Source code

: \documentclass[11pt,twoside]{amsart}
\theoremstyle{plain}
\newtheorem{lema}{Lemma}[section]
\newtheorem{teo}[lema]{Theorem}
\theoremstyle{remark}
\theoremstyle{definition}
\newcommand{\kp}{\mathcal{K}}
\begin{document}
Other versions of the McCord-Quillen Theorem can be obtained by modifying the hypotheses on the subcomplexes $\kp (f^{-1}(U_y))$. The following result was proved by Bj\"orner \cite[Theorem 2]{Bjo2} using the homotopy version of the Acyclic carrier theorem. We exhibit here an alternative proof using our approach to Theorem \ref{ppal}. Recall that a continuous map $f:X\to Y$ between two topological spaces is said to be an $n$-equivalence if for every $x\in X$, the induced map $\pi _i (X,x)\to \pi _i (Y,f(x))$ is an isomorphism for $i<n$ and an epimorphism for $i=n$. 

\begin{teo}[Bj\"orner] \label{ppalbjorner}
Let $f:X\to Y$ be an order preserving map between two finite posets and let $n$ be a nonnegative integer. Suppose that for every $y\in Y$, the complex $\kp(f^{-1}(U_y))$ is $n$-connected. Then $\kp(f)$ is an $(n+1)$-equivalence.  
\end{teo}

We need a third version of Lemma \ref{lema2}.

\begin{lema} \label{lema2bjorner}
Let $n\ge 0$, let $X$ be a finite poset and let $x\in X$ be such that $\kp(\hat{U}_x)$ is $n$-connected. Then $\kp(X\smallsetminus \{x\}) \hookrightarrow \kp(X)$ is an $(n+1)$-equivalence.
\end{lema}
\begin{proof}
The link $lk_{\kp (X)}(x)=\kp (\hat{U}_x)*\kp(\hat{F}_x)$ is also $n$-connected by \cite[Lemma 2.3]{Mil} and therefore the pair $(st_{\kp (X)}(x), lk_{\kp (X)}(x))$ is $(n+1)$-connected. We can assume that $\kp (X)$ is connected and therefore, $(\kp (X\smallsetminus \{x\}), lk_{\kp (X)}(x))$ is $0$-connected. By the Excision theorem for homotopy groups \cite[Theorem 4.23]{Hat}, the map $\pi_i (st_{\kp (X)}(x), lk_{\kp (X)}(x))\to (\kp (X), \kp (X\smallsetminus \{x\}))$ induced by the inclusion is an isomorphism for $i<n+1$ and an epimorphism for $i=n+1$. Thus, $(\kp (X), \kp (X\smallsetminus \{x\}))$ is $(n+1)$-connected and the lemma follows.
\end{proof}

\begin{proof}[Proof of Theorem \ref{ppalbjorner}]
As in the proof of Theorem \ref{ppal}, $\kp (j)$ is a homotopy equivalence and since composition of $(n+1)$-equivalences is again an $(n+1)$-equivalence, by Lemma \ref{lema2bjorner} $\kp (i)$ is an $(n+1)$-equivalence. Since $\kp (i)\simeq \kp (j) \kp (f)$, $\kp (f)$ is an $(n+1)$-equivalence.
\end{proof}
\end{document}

---+---

Reproduce the preceding records exactly and completely.

Source code

: \documentclass[11pt,twoside]{amsart}
\theoremstyle{plain}
\newtheorem{lema}{Lemma}[section]
\newtheorem{teo}[lema]{Theorem}
\theoremstyle{remark}
\theoremstyle{definition}
\newcommand{\kp}{\mathcal{K}}
\begin{document}
Other versions of the McCord-Quillen Theorem can be obtained by modifying the hypotheses on the subcomplexes $\kp (f^{-1}(U_y))$. The following result was proved by Bj\"orner \cite[Theorem 2]{Bjo2} using the homotopy version of the Acyclic carrier theorem. We exhibit here an alternative proof using our approach to Theorem \ref{ppal}. Recall that a continuous map $f:X\to Y$ between two topological spaces is said to be an $n$-equivalence if for every $x\in X$, the induced map $\pi _i (X,x)\to \pi _i (Y,f(x))$ is an isomorphism for $i<n$ and an epimorphism for $i=n$. 

\begin{teo}[Bj\"orner] \label{ppalbjorner}
Let $f:X\to Y$ be an order preserving map between two finite posets and let $n$ be a nonnegative integer. Suppose that for every $y\in Y$, the complex $\kp(f^{-1}(U_y))$ is $n$-connected. Then $\kp(f)$ is an $(n+1)$-equivalence.  
\end{teo}

We need a third version of Lemma \ref{lema2}.

\begin{lema} \label{lema2bjorner}
Let $n\ge 0$, let $X$ be a finite poset and let $x\in X$ be such that $\kp(\hat{U}_x)$ is $n$-connected. Then $\kp(X\smallsetminus \{x\}) \hookrightarrow \kp(X)$ is an $(n+1)$-equivalence.
\end{lema}
\begin{proof}
The link $lk_{\kp (X)}(x)=\kp (\hat{U}_x)*\kp(\hat{F}_x)$ is also $n$-connected by \cite[Lemma 2.3]{Mil} and therefore the pair $(st_{\kp (X)}(x), lk_{\kp (X)}(x))$ is $(n+1)$-connected. We can assume that $\kp (X)$ is connected and therefore, $(\kp (X\smallsetminus \{x\}), lk_{\kp (X)}(x))$ is $0$-connected. By the Excision theorem for homotopy groups \cite[Theorem 4.23]{Hat}, the map $\pi_i (st_{\kp (X)}(x), lk_{\kp (X)}(x))\to (\kp (X), \kp (X\smallsetminus \{x\}))$ induced by the inclusion is an isomorphism for $i<n+1$ and an epimorphism for $i=n+1$. Thus, $(\kp (X), \kp (X\smallsetminus \{x\}))$ is $(n+1)$-connected and the lemma follows.
\end{proof}

\begin{proof}[Proof of Theorem \ref{ppalbjorner}]
As in the proof of Theorem \ref{ppal}, $\kp (j)$ is a homotopy equivalence and since composition of $(n+1)$-equivalences is again an $(n+1)$-equivalence, by Lemma \ref{lema2bjorner} $\kp (i)$ is an $(n+1)$-equivalence. Since $\kp (i)\simeq \kp (j) \kp (f)$, $\kp (f)$ is an $(n+1)$-equivalence.
\end{proof}
\end{document}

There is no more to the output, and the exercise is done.